**Available records**
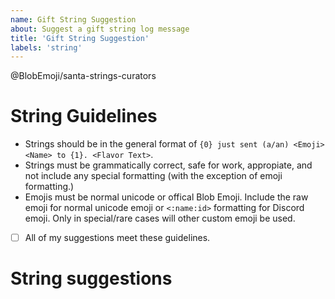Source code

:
 ```yaml
---
name: Gift String Suggestion
about: Suggest a gift string log message 
title: 'Gift String Suggestion'
labels: 'string'
---
```

@BlobEmoji/santa-strings-curators

# String Guidelines
- Strings should be in the general format of `{0} just sent (a/an) <Emoji> <Name> to {1}. <Flavor Text>`.
- Strings must be grammatically correct, safe for work, appropiate, and not include any special formatting (with the exception of emoji formatting.)
- Emojis must be normal unicode or offical Blob Emoji. Include the raw emoji for normal unicode emoji or `<:name:id>` formatting for Discord emoji. Only in special/rare cases will other custom emoji be used. 

<!-- Replace [ ] below with [x] to tick this checkbox. -->
- [ ] All of my suggestions meet these guidelines.

# String suggestions
<!-- Type your string suggestion(s), following the above guidelines below. Please include intended meaning/explanation for any references. -->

**Try it**
Give again, word for word, every line from the top of the data above to the line holding "- Strings should", inclusive, with the pictures left out.

**Expected output**
Source code

:
 ```yaml
---
name: Gift String Suggestion
about: Suggest a gift string log message 
title: 'Gift String Suggestion'
labels: 'string'
---
```

@BlobEmoji/santa-strings-curators

# String Guidelines
- Strings should be in the general format of `{0} just sent (a/an) <Emoji> <Name> to {1}. <Flavor Text>`.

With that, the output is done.